→ ASSIGNED TASK:
Output all of the material once more, so that every line matches the original exactly.

→ TASK INPUTS:

----------

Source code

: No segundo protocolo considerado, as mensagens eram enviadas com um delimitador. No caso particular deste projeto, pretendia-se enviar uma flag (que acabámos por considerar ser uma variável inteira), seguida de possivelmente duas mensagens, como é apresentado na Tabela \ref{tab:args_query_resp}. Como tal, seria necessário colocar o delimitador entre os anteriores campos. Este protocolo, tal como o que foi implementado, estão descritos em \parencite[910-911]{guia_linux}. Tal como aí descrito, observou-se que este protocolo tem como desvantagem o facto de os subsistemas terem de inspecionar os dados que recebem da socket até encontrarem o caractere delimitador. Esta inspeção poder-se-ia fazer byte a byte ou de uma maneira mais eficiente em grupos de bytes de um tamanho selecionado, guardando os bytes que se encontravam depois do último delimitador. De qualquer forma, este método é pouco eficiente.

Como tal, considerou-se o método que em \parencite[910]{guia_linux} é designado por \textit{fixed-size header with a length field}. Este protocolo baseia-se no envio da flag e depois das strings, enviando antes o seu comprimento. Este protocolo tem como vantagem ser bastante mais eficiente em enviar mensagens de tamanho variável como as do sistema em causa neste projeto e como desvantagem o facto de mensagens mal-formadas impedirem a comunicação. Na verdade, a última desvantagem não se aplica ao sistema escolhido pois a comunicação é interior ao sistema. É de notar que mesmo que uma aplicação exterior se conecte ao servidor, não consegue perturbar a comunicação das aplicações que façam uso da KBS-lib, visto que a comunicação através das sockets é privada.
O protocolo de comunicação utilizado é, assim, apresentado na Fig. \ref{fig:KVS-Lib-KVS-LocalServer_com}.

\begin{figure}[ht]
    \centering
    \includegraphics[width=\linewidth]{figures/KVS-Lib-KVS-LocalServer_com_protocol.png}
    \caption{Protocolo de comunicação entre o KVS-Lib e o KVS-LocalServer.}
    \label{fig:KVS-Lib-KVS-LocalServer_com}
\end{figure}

----------

→ SOLUTION BELOW:
Source code

: No segundo protocolo considerado, as mensagens eram enviadas com um delimitador. No caso particular deste projeto, pretendia-se enviar uma flag (que acabámos por considerar ser uma variável inteira), seguida de possivelmente duas mensagens, como é apresentado na Tabela \ref{tab:args_query_resp}. Como tal, seria necessário colocar o delimitador entre os anteriores campos. Este protocolo, tal como o que foi implementado, estão descritos em \parencite[910-911]{guia_linux}. Tal como aí descrito, observou-se que este protocolo tem como desvantagem o facto de os subsistemas terem de inspecionar os dados que recebem da socket até encontrarem o caractere delimitador. Esta inspeção poder-se-ia fazer byte a byte ou de uma maneira mais eficiente em grupos de bytes de um tamanho selecionado, guardando os bytes que se encontravam depois do último delimitador. De qualquer forma, este método é pouco eficiente.

Como tal, considerou-se o método que em \parencite[910]{guia_linux} é designado por \textit{fixed-size header with a length field}. Este protocolo baseia-se no envio da flag e depois das strings, enviando antes o seu comprimento. Este protocolo tem como vantagem ser bastante mais eficiente em enviar mensagens de tamanho variável como as do sistema em causa neste projeto e como desvantagem o facto de mensagens mal-formadas impedirem a comunicação. Na verdade, a última desvantagem não se aplica ao sistema escolhido pois a comunicação é interior ao sistema. É de notar que mesmo que uma aplicação exterior se conecte ao servidor, não consegue perturbar a comunicação das aplicações que façam uso da KBS-lib, visto que a comunicação através das sockets é privada.
O protocolo de comunicação utilizado é, assim, apresentado na Fig. \ref{fig:KVS-Lib-KVS-LocalServer_com}.

\begin{figure}[ht]
    \centering
    \includegraphics[width=\linewidth]{figures/KVS-Lib-KVS-LocalServer_com_protocol.png}
    \caption{Protocolo de comunicação entre o KVS-Lib e o KVS-LocalServer.}
    \label{fig:KVS-Lib-KVS-LocalServer_com}
\end{figure}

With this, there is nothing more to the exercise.